The case against ACL repair
Prof. Nick London has concerns about those marketing ACL repair as a viable option for children and young people.
Earlier this year, my Yorkshire Knee Clinic colleague Jim Newman published a post which looked at the worrying survival rates of ACL repairs (as opposed to ACL reconstructions). I’m not going to repeat Jim’s points (although they’re well worth reading here), but it’s worth a very quick recap on the difference between repair and reconstruction.
ACL reconstruction is the accepted way to resolve a torn ACL. It uses a graft from elsewhere in the body (a hamstring, for example) which acts as a scaffold around which new tissue can grow. ACL reconstruction success rates are good – about 97%.
ACL repair is different. Here, the ligament is stitched back together using a brace to support the healing process. Success rates are considerably less impressive. As Jim noted, The Orthopaedic Journal of Sports Medicine found “Failure-free survival in the repair group was less than 50% at two years.”
Making the vulnerable more vulnerable
My concern – and it’s a major concern – is that ACL repair is a treatment being specifically marketed at children and young people – our most vulnerable patients. Faced with a lengthy spell out of the sport they love, who wouldn’t opt for a procedure that can effectively halve the time they spend on the sidelines? And who wouldn’t be swayed by slick marketing that trumpets ACL repair as the treatment of the future?
Yet the increased failure rate of the procedure isn’t the only worrying element here.
High volume = higher success
There is a bit of a vogue for paediatric surgeons to take on this sort of surgery, but paediatric orthopaedic surgeons don’t specialise in the knee. They could be managing any number of musculoskeletal procedures and may well carry out only very small numbers of ACL reconstructions.
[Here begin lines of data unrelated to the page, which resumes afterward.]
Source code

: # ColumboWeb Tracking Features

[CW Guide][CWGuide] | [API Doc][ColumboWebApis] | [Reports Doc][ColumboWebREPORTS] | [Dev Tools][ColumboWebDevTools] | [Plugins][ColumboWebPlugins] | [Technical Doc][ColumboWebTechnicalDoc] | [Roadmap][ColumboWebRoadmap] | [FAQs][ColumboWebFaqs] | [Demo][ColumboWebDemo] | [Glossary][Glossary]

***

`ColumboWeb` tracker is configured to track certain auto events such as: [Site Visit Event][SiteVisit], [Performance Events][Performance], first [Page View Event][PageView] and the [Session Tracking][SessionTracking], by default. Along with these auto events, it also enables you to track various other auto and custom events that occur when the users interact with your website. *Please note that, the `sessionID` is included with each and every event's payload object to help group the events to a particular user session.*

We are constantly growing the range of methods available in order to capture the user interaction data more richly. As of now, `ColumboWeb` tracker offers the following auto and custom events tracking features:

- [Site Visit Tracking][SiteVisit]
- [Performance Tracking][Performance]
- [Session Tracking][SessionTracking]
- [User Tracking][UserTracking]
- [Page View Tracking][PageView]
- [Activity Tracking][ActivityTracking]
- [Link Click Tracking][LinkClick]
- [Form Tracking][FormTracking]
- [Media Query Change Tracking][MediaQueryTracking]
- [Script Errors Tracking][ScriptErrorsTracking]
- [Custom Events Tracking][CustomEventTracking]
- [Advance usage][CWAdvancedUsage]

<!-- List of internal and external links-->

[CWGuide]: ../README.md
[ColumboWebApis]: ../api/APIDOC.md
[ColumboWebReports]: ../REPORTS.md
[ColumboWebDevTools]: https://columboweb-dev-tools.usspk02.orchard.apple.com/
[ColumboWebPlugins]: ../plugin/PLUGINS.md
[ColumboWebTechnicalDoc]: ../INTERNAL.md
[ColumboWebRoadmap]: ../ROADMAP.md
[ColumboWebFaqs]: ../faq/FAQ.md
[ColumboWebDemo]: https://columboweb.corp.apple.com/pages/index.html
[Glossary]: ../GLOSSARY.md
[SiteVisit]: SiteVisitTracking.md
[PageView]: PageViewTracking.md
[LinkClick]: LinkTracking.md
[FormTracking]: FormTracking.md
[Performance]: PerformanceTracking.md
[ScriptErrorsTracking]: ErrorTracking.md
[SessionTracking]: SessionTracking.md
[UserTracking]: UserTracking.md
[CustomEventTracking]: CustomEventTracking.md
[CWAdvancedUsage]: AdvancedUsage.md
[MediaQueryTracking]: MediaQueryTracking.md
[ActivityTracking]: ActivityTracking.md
I believe that ACL reconstruction in children and adults should be performed by experienced knee specialists. By that, I mean knee ligament surgeons who carry out high numbers of such procedures every year – because it is only through carrying out high volumes that a surgeon becomes adept at dealing with the unusual and unexpected.
And if that’s the case with ACL reconstruction, then it’s surely doubly so for still largely experimental techniques such as ACL repair.
We need to be careful not to eliminate ACL repair as a potentially viable treatment for the future. It is possible that the technique could prove useful in selected patients in the future. The evidence to date may be that too many of these new techniques fail, but that could conceivably change.
And even with that worryingly high failure rate, you could perhaps make the argument for accepting a higher risk if the benefits of success were high, and failure didn’t prevent traditional ACL reconstruction from being the fallback option.
But we don’t have the evidence that this is a benign operation. So my concern is that in opting for ACL repair, you have an operation which may muddy the waters for successful reconstructive surgery further down the line.
We can’t accept that.
That’s why, in my opinion, ACL repair should only be carried out as part of carefully controlled clinical trials. It should certainly not be marketed as the technique of the future. And it absolutely must not be targeted at – and prey on the sporting hopes of – children, young people and athletes – and we know that is happening in some quarters.
We already have tried and tested techniques for ACL reconstruction performed by high volume knee specialists. Our most vulnerable patients deserve nothing less.